The early morning was recommended: 'those early morning quiet times begin the night before'. I was not, am not, and probably never will be, an early morning person. I soon learned to pick the time of day that was best for me; initially evenings, it became home most lunchtimes in my GP years (general practice was much gentler then). With a daily commute into the CMF office I am now back to the early morning.
But it isn't the time of day that matters; it is the discipline of reading God's word every day. In house jobs it might just have been the evening selection from Daily Light. I was a GP when I first read the whole Bible in a year – using one of the many versions which arrange scripture by date, or by 'Day 1, Day 2…etc'. Sometimes I would pick a theme – the 'I am…' passages in John, or I might use a little devotional book. I have used both editions of The Doctor's Life Support which you can now read daily on the CMF homepage. (1) I've always been resistant to Bible reading notes and study guides, but that's my problem – not liking being told what to do.
The point is that read day in, day out, with prayer before and after, 30 something years on I now have a reasonable grasp of the breadth and depth of Scripture. I've sometimes used whole verses in live broadcasts (though not usually obviously so – more 'None of us lives to himself alone and none of us dies to himself alone' (2) ). Even though there are some Bible books I have only read six or seven times, perhaps any wordsmith skills I might have relate to reading so much really well written material, so often, for so many years.
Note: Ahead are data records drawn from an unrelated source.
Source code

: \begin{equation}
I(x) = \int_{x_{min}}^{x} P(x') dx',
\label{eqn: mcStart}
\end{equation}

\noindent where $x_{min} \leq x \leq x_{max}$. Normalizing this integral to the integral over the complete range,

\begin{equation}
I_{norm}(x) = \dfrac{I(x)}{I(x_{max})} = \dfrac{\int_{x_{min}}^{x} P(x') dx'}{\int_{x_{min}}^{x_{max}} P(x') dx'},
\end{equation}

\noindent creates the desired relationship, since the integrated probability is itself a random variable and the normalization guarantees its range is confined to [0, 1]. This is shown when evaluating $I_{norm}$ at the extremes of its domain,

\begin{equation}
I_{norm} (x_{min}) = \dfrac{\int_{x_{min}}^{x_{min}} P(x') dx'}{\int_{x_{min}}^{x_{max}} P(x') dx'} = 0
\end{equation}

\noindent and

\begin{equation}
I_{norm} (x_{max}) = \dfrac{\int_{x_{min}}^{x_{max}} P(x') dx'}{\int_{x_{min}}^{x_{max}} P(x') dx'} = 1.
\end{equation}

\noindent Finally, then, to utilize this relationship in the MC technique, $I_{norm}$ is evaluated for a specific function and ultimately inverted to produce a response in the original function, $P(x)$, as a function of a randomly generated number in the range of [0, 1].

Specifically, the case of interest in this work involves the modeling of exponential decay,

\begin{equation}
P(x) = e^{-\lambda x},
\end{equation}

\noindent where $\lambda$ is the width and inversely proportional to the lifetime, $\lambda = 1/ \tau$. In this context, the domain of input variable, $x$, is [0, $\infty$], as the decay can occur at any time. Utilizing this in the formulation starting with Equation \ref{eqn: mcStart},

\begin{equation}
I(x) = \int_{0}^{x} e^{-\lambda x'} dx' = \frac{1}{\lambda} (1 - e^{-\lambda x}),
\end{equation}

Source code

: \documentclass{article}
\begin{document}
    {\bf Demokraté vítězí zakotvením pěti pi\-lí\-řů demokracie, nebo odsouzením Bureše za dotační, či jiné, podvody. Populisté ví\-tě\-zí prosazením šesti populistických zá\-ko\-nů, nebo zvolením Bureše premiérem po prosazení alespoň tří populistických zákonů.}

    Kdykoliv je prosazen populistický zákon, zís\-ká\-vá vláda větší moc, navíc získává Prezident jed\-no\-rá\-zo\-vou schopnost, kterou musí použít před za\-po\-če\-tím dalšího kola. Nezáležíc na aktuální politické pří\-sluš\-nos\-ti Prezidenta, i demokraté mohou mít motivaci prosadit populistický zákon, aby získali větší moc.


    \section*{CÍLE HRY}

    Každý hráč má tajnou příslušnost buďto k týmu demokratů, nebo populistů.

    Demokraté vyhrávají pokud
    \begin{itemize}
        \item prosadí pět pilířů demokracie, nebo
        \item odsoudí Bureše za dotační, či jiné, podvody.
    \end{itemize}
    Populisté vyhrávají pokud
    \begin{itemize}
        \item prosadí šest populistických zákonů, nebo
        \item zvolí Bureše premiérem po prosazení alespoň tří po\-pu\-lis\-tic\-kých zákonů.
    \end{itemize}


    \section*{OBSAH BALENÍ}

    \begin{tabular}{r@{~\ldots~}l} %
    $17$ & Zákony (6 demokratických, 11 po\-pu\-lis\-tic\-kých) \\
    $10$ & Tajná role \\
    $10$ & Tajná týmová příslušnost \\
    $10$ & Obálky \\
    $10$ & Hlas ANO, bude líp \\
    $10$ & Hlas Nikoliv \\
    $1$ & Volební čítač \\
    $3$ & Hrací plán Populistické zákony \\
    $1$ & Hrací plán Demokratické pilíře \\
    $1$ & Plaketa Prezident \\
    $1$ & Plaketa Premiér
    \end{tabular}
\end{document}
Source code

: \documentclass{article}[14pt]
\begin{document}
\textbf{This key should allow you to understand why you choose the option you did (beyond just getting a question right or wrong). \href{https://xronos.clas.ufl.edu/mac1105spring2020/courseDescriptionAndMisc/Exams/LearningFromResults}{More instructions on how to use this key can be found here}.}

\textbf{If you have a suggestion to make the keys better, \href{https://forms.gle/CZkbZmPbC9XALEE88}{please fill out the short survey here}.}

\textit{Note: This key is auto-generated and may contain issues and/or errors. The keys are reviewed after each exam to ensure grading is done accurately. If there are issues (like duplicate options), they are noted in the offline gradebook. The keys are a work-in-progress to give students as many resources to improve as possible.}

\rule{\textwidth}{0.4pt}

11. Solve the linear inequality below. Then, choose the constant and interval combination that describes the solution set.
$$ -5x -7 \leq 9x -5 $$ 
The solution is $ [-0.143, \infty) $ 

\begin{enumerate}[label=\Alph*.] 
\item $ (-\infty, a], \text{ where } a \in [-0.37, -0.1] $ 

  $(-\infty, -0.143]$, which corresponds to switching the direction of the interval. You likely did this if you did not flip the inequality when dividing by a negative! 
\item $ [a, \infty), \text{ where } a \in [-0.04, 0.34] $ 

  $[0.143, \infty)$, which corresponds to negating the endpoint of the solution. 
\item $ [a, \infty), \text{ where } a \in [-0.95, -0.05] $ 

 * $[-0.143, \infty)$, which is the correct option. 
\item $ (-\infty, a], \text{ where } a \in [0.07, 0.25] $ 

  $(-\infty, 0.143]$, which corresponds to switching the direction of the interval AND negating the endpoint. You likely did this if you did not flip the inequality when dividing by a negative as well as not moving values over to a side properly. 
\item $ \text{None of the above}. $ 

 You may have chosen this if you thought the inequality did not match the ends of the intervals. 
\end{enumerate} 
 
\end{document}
In this 400th anniversary year of the publication of the King James Bible, (3) when we recall the transformation wrought in the English speaking world by putting the words of Scripture into the hands of ordinary people, let's get back to the Bible. Reading it regularly if not daily, in whatever way and with whatever aids work for you, is a huge blessing. And maybe on Sundays you could indulge in a 'prolonged QT interval'.